In this case, by performing the SYNC detection using unity disclosed in Jpn. Pat. Appln. KOKAI Publication No. 2004-193768 disclosing the invention by the same inventor as the present application and being filed by the same applicant as the present application, the accuracy of the SYNC detection can be improved.
In the case where the SYNC is detected, the WDU cycle counter 64=18 as the original SYNC detecting position, namely, the value of the next WDU cycle counter 64 of which SYNC is detected is corrected to “19” and further, the counter is corrected to the Segment cycle counter 65=0. In addition, the SYNC detection flag is placed in this case.
FIG. 10 illustrates the operation timing when the SYNC is detected from the previous SYNC detection in the normal segment cycle (1 segment=1428 wobbles: SYNC+13 physical addresses+3 unities) because the cycle is not particularly affected by a noise and disturbance or the like when the SYNC is detected at least once and the SYNC flag is placed.
In this SYNC detection, opening the SYNC detection window by using the WDU cycle counter 64 and the Segment cycle counter 65, it is determined that the SYNC is detected when the SYNC is detected in the SYNC detection window.
In this detection, the SYNC meets the segment cycle compensated by a physical standard, so that it can be said that the SYNC due to the SYNC pattern detection detected in this SYNC detection window has high reliability.

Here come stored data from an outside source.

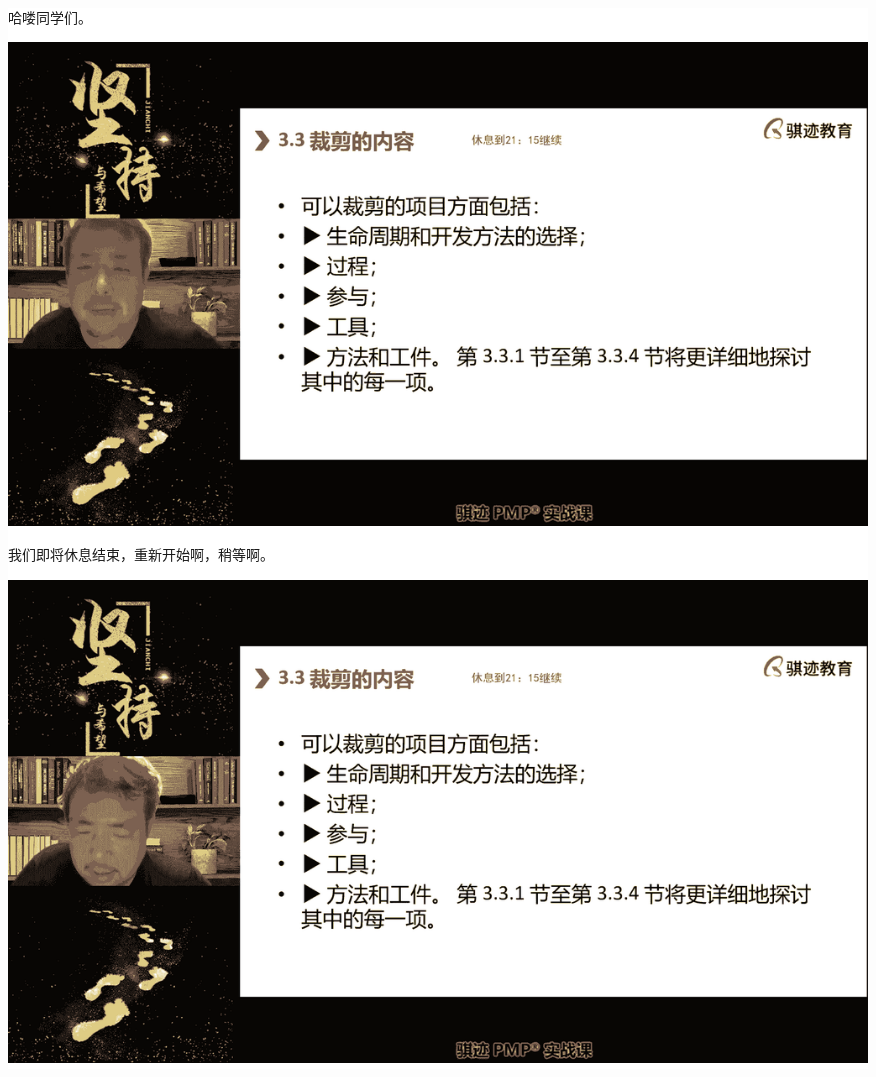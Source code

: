 哈喽同学们。

![](img/418a55f5dd675e8fec7482feeb90bf66_3.png)

我们即将休息结束，重新开始啊，稍等啊。

![](img/418a55f5dd675e8fec7482feeb90bf66_5.png)
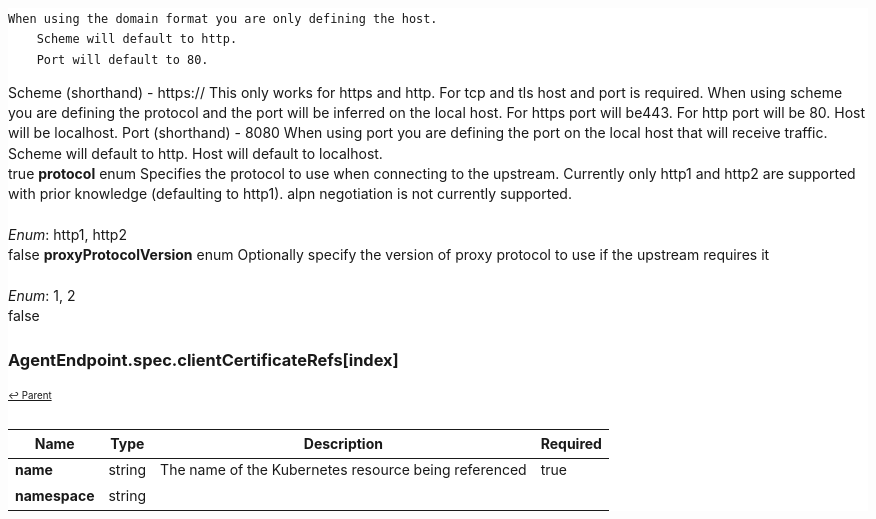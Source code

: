     When using the domain format you are only defining the host.
        Scheme will default to http.
        Port will default to 80.
Scheme (shorthand) - https://
    This only works for https and http.
        For tcp and tls host and port is required.
    When using scheme you are defining the protocol and the port will be inferred on the local host.
        For https port will be443.
        For http port will be 80.
        Host will be localhost.
Port (shorthand) - 8080
    When using port you are defining the port on the local host that will receive traffic.
        Scheme will default to http.
        Host will default to localhost.<br/>
        </td>
        <td>true</td>
      </tr><tr>
        <td><b>protocol</b></td>
        <td>enum</td>
        <td>
          Specifies the protocol to use when connecting to the upstream. Currently only http1 and http2 are supported
with prior knowledge (defaulting to http1). alpn negotiation is not currently supported.<br/>
          <br/>
            <i>Enum</i>: http1, http2<br/>
        </td>
        <td>false</td>
      </tr><tr>
        <td><b>proxyProtocolVersion</b></td>
        <td>enum</td>
        <td>
          Optionally specify the version of proxy protocol to use if the upstream requires it<br/>
          <br/>
            <i>Enum</i>: 1, 2<br/>
        </td>
        <td>false</td>
      </tr></tbody>
</table>


### AgentEndpoint.spec.clientCertificateRefs[index]
<sup><sup>[↩ Parent](#agentendpointspec)</sup></sup>





<table>
    <thead>
        <tr>
            <th>Name</th>
            <th>Type</th>
            <th>Description</th>
            <th>Required</th>
        </tr>
    </thead>
    <tbody><tr>
        <td><b>name</b></td>
        <td>string</td>
        <td>
          The name of the Kubernetes resource being referenced<br/>
        </td>
        <td>true</td>
      </tr><tr>
        <td><b>namespace</b></td>
        <td>string</td>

In the SYNC detection window, the SYNC detection position is the WDU cycle counter 64=18±1, however, it is assumed that the SYNC detection window is opened by ±n in a unit of a WDU cycle counter 64 (a unit of 1 wobble).
In FIG. 10, the point of the edge level, which meets the state detection by the SYNC detection and is not less than the threshold value (when a plurality of points not less than the threshold value is found in the SYNC detection window, the point of the highest level is used), is located at the WDU cycle counter 64=18, and this results in that the SYNC is detected after 1428 wobbles from the SYNC detection point one wobble before the WDU cycle counter 64=18 and no correction of WDU counter 64 is required.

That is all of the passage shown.